Saved data entries:
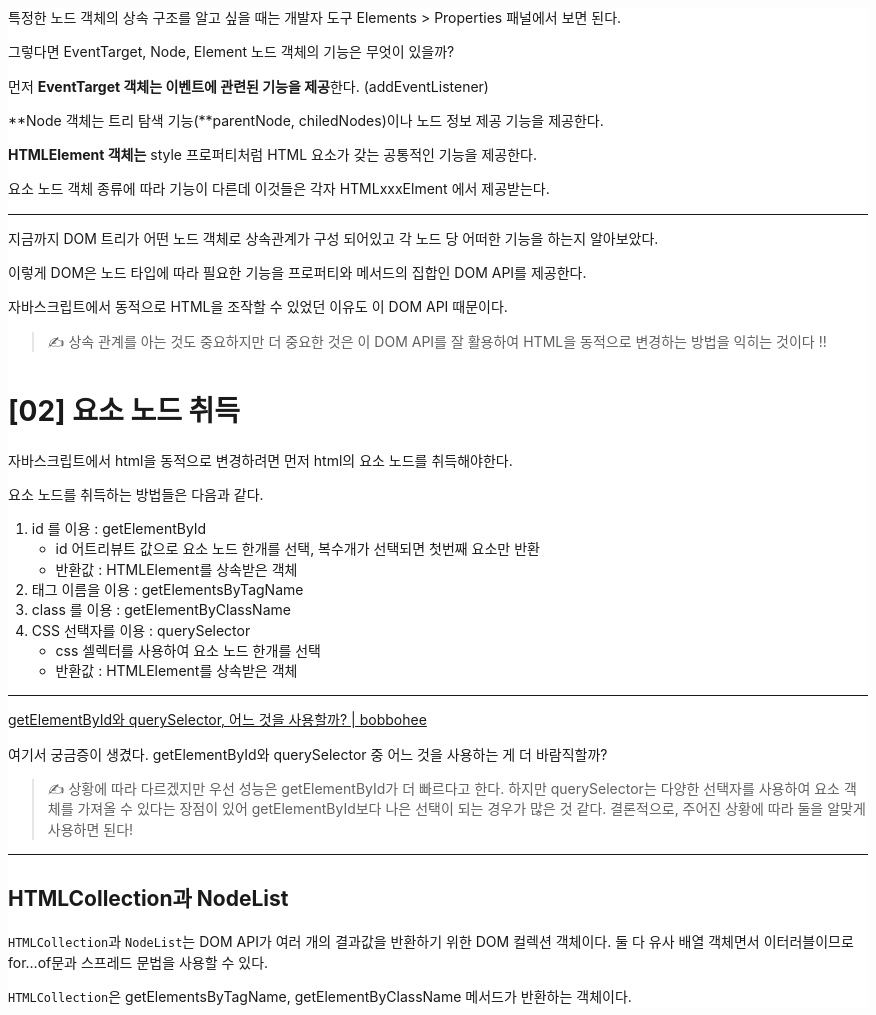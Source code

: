 특정한 노드 객체의 상속 구조를 알고 싶을 때는 개발자 도구 Elements > Properties 패널에서 보면 된다.

그렇다면 EventTarget, Node, Element 노드 객체의 기능은 무엇이 있을까?

먼저 **EventTarget 객체는 이벤트에 관련된 기능을 제공**한다. (addEventListener)

**Node 객체는 트리 탐색 기능(**parentNode, chiledNodes)이나 노드 정보 제공 기능을 제공한다.

**HTMLElement 객체는** style 프로퍼티처럼 HTML 요소가 갖는 공통적인 기능을 제공한다.

요소 노드 객체 종류에 따라 기능이 다른데 이것들은 각자 HTMLxxxElment 에서 제공받는다.

---

지금까지 DOM 트리가 어떤 노드 객체로 상속관계가 구성 되어있고 각 노드 당 어떠한 기능을 하는지 알아보았다.

이렇게 DOM은 노드 타입에 따라 필요한 기능을 프로퍼티와 메서드의 집합인 DOM API를 제공한다.

자바스크립트에서 동적으로 HTML을 조작할 수 있었던 이유도 이 DOM API 때문이다.

> ✍ 상속 관계를 아는 것도 중요하지만 더 중요한 것은 이 DOM API를 잘 활용하여 HTML을 동적으로 변경하는 방법을 익히는 것이다 !!
> 

# [02] 요소 노드 취득

자바스크립트에서 html을 동적으로 변경하려면 먼저 html의 요소 노드를 취득해야한다.

요소 노드를 취득하는 방법들은 다음과 같다.

1. id 를 이용 : getElementById
    - id 어트리뷰트 값으로 요소 노드 한개를 선택, 복수개가 선택되면 첫번째 요소만 반환
    - 반환값 : HTMLElement를 상속받은 객체
2. 태그 이름을 이용 : getElementsByTagName
3. class 를 이용 : getElementByClassName
4. CSS 선택자를 이용 : querySelector
    - css 셀렉터를 사용하여 요소 노드 한개를 선택
    - 반환값 : HTMLElement를 상속받은 객체

---

[getElementById와 querySelector, 어느 것을 사용할까? | bobbohee](https://bobbohee.github.io/2021-02-12/getelementbyid-versus-queryselector)

여기서 궁금증이 생겼다. getElementById와 querySelector 중 어느 것을 사용하는 게 더 바람직할까?

> ✍ 상황에 따라 다르겠지만 우선 성능은 getElementById가 더 빠르다고 한다. 하지만 querySelector는 다양한 선택자를 사용하여 요소 객체를 가져올 수 있다는 장점이 있어 getElementById보다 나은 선택이 되는 경우가 많은 것 같다. 결론적으로, 주어진 상황에 따라 둘을 알맞게 사용하면 된다!
> 

---

## HTMLCollection과 NodeList

`HTMLCollection`과 `NodeList`는 DOM API가 여러 개의 결과값을 반환하기 위한 DOM 컬렉션 객체이다. 둘 다 유사 배열 객체면서 이터러블이므로 for…of문과 스프레드 문법을 사용할 수 있다.

`HTMLCollection`은 getElementsByTagName, getElementByClassName 메서드가 반환하는 객체이다.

→ WHAT THIS TASK INVOLVES:
All that belongs in the answer is the run of lines above from the line containing "지금까지 DOM 트리가" through the line containing "1. id 를 이용 : getElementById", exactly as written.

→ ANSWER TO THIS TASK:
지금까지 DOM 트리가 어떤 노드 객체로 상속관계가 구성 되어있고 각 노드 당 어떠한 기능을 하는지 알아보았다.

이렇게 DOM은 노드 타입에 따라 필요한 기능을 프로퍼티와 메서드의 집합인 DOM API를 제공한다.

자바스크립트에서 동적으로 HTML을 조작할 수 있었던 이유도 이 DOM API 때문이다.

> ✍ 상속 관계를 아는 것도 중요하지만 더 중요한 것은 이 DOM API를 잘 활용하여 HTML을 동적으로 변경하는 방법을 익히는 것이다 !!
> 

# [02] 요소 노드 취득

자바스크립트에서 html을 동적으로 변경하려면 먼저 html의 요소 노드를 취득해야한다.

요소 노드를 취득하는 방법들은 다음과 같다.

1. id 를 이용 : getElementById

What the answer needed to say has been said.